### Task brief:
Please return the lines below verbatim, beginning at the one that has "ecm & M & h9 & ridge" and stopping after the one that has "ecm & M & h10 & ridge", and add no other lines.
═══ The data
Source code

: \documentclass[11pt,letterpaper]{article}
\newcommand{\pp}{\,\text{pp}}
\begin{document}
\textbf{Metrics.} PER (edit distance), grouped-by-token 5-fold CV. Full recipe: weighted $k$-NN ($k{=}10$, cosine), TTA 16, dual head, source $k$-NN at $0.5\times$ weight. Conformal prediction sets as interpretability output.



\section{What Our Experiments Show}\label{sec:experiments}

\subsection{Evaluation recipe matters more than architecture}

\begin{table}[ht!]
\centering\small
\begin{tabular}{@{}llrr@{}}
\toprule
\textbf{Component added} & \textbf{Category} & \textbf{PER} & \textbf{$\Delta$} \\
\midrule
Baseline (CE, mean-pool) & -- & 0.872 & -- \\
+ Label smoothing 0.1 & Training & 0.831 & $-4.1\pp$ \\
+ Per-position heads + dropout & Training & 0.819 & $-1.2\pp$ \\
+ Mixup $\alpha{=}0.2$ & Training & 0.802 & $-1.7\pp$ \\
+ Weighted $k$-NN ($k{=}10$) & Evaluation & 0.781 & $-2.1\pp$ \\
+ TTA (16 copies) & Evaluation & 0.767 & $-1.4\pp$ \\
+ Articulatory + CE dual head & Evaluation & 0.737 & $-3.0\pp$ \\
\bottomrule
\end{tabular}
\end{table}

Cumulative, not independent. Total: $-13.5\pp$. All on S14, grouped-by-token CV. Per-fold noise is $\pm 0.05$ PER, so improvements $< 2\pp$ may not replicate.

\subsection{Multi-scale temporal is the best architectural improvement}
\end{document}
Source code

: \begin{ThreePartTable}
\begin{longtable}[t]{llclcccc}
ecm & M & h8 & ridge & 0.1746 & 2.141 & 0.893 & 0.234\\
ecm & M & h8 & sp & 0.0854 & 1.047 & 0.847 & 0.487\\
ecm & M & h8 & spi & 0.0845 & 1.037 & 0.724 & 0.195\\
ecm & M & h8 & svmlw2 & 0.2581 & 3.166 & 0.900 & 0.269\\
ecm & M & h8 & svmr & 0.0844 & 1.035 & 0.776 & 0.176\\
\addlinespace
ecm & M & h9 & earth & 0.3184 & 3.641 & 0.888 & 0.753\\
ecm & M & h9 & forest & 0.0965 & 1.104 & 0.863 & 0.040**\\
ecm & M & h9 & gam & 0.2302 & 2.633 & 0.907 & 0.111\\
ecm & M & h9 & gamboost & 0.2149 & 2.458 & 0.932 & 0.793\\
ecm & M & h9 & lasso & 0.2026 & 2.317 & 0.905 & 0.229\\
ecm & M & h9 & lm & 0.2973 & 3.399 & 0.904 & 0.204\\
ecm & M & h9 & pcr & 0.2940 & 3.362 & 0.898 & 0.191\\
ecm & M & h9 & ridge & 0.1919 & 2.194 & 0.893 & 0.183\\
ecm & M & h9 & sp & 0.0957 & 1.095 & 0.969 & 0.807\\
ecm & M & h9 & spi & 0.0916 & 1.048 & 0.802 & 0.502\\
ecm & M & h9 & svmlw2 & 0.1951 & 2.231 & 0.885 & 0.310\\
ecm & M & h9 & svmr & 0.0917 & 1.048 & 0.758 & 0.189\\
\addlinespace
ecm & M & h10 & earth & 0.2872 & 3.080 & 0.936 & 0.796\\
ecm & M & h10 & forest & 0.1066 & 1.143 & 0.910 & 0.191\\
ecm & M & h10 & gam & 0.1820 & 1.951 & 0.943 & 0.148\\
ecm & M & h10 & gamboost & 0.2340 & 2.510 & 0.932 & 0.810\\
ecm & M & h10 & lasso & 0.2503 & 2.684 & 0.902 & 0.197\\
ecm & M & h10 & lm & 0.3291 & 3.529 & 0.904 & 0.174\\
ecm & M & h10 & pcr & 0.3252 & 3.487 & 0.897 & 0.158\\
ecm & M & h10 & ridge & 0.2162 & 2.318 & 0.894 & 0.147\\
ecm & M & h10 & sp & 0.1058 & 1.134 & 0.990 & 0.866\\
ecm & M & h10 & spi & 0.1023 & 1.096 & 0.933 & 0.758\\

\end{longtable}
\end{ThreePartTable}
══════
═══ The data
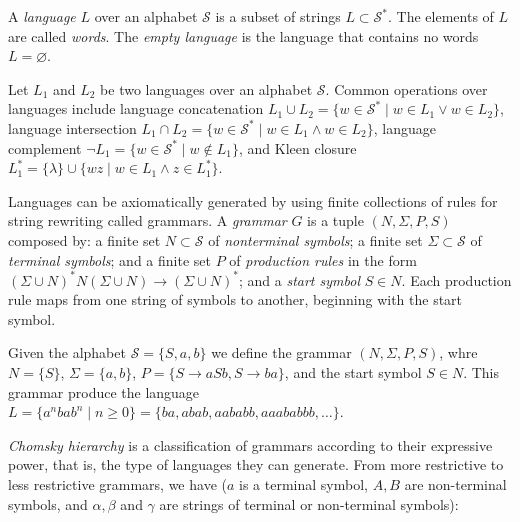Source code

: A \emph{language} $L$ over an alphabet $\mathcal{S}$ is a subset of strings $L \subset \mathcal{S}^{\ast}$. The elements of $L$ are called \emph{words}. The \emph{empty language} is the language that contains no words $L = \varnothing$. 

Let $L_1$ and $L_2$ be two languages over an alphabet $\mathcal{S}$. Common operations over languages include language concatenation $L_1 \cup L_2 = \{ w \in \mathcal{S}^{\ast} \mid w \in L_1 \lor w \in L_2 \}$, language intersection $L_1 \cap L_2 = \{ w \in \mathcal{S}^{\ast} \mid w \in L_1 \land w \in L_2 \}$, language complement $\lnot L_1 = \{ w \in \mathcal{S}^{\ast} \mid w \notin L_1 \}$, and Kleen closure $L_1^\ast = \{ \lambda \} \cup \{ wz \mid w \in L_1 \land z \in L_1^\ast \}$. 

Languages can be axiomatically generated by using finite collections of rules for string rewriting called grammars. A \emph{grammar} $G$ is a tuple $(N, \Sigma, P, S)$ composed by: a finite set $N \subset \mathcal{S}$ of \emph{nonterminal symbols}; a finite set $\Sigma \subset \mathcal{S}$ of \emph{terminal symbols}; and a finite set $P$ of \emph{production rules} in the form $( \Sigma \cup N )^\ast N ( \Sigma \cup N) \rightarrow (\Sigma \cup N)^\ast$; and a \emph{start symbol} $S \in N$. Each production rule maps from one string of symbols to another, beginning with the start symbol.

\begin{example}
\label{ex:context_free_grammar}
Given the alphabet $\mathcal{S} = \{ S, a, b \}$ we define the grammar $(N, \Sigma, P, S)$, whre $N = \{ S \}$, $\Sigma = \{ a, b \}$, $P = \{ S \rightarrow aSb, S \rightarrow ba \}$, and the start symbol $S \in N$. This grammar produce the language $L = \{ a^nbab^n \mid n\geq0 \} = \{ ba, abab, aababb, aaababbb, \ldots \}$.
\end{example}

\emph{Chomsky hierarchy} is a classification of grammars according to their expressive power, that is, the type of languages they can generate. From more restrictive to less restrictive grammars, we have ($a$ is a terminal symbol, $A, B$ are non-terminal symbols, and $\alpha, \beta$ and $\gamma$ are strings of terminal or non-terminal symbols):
══════
### Exercise answer:
ecm & M & h9 & ridge & 0.1919 & 2.194 & 0.893 & 0.183\\
ecm & M & h9 & sp & 0.0957 & 1.095 & 0.969 & 0.807\\
ecm & M & h9 & spi & 0.0916 & 1.048 & 0.802 & 0.502\\
ecm & M & h9 & svmlw2 & 0.1951 & 2.231 & 0.885 & 0.310\\
ecm & M & h9 & svmr & 0.0917 & 1.048 & 0.758 & 0.189\\
\addlinespace
ecm & M & h10 & earth & 0.2872 & 3.080 & 0.936 & 0.796\\
ecm & M & h10 & forest & 0.1066 & 1.143 & 0.910 & 0.191\\
ecm & M & h10 & gam & 0.1820 & 1.951 & 0.943 & 0.148\\
ecm & M & h10 & gamboost & 0.2340 & 2.510 & 0.932 & 0.810\\
ecm & M & h10 & lasso & 0.2503 & 2.684 & 0.902 & 0.197\\
ecm & M & h10 & lm & 0.3291 & 3.529 & 0.904 & 0.174\\
ecm & M & h10 & pcr & 0.3252 & 3.487 & 0.897 & 0.158\\
ecm & M & h10 & ridge & 0.2162 & 2.318 & 0.894 & 0.147\\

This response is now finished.